[[ EXTRACTED DATA, beginning ]]
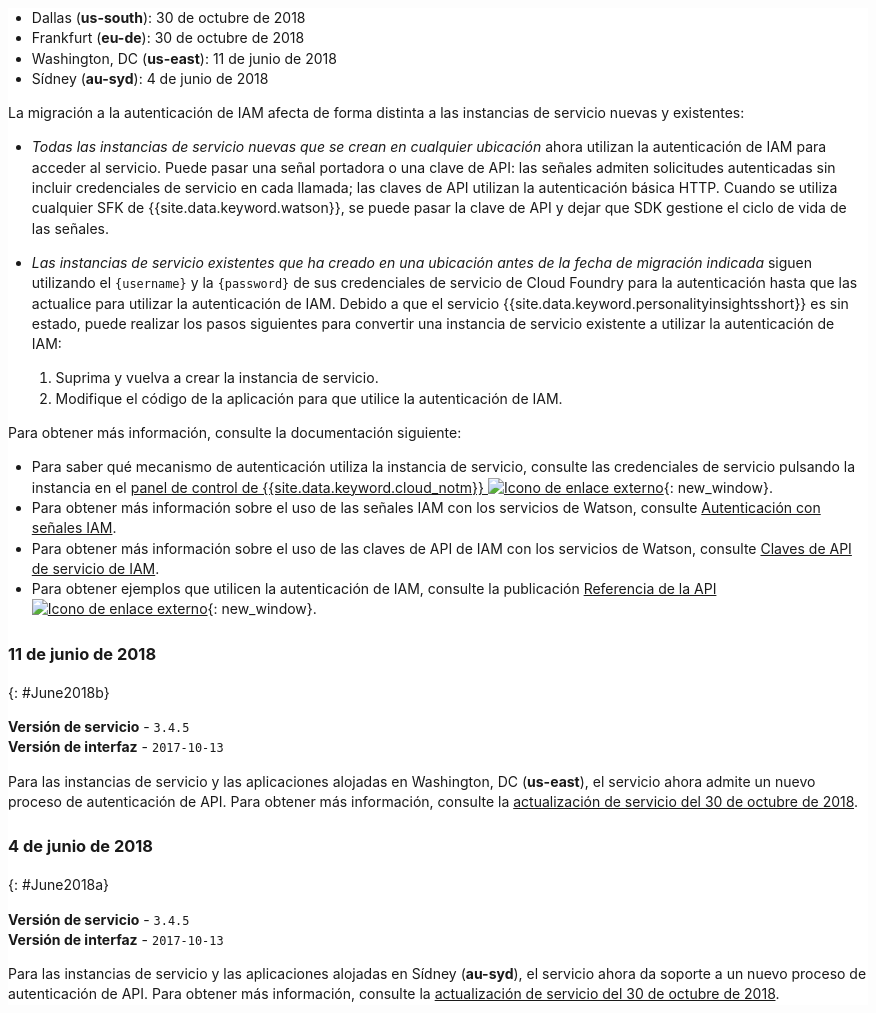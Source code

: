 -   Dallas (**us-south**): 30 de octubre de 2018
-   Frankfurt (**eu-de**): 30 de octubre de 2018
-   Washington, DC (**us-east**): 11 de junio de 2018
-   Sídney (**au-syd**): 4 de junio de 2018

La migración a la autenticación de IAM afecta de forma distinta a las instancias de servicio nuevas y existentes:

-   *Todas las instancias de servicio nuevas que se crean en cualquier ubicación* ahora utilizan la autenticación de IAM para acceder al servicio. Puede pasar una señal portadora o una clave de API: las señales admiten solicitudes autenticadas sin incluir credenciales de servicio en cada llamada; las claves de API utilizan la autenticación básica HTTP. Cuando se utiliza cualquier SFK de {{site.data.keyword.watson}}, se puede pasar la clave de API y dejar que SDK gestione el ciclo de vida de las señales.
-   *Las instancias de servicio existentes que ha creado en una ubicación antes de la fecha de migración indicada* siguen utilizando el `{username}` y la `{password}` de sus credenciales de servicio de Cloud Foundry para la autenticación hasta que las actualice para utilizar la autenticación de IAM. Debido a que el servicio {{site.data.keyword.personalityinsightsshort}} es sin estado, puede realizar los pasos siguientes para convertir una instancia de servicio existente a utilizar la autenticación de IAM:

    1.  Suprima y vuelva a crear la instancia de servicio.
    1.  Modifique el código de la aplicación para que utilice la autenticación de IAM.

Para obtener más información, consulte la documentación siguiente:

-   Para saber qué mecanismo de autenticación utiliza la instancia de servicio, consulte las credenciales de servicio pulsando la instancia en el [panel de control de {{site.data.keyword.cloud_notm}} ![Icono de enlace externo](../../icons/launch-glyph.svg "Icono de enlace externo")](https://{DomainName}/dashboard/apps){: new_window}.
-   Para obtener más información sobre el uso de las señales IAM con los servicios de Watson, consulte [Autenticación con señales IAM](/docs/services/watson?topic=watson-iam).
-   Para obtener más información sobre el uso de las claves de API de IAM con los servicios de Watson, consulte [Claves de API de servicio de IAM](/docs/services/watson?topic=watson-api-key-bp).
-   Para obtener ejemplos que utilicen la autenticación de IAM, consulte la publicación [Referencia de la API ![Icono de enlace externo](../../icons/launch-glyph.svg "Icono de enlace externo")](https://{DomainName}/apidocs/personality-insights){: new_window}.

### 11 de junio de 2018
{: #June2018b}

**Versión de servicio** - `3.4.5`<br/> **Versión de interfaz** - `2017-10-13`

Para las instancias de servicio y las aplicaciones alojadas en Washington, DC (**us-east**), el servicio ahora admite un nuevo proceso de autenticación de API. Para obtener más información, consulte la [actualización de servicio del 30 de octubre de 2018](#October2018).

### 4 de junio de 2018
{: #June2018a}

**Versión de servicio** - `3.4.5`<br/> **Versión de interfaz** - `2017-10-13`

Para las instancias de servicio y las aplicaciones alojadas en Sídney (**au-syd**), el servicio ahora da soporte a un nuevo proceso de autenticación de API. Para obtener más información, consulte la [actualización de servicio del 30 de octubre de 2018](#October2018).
[[ EXTRACTED DATA, end ]]
**BRIEF:** Output, exactly and with nothing else, the lines from the line containing "Para obtener más información, consulte la documentación" to the end of the entries.

**RESPONSE BOX:**
Para obtener más información, consulte la documentación siguiente:

-   Para saber qué mecanismo de autenticación utiliza la instancia de servicio, consulte las credenciales de servicio pulsando la instancia en el [panel de control de {{site.data.keyword.cloud_notm}} ![Icono de enlace externo](../../icons/launch-glyph.svg "Icono de enlace externo")](https://{DomainName}/dashboard/apps){: new_window}.
-   Para obtener más información sobre el uso de las señales IAM con los servicios de Watson, consulte [Autenticación con señales IAM](/docs/services/watson?topic=watson-iam).
-   Para obtener más información sobre el uso de las claves de API de IAM con los servicios de Watson, consulte [Claves de API de servicio de IAM](/docs/services/watson?topic=watson-api-key-bp).
-   Para obtener ejemplos que utilicen la autenticación de IAM, consulte la publicación [Referencia de la API ![Icono de enlace externo](../../icons/launch-glyph.svg "Icono de enlace externo")](https://{DomainName}/apidocs/personality-insights){: new_window}.

### 11 de junio de 2018
{: #June2018b}

**Versión de servicio** - `3.4.5`<br/> **Versión de interfaz** - `2017-10-13`

Para las instancias de servicio y las aplicaciones alojadas en Washington, DC (**us-east**), el servicio ahora admite un nuevo proceso de autenticación de API. Para obtener más información, consulte la [actualización de servicio del 30 de octubre de 2018](#October2018).

### 4 de junio de 2018
{: #June2018a}

**Versión de servicio** - `3.4.5`<br/> **Versión de interfaz** - `2017-10-13`

Para las instancias de servicio y las aplicaciones alojadas en Sídney (**au-syd**), el servicio ahora da soporte a un nuevo proceso de autenticación de API. Para obtener más información, consulte la [actualización de servicio del 30 de octubre de 2018](#October2018).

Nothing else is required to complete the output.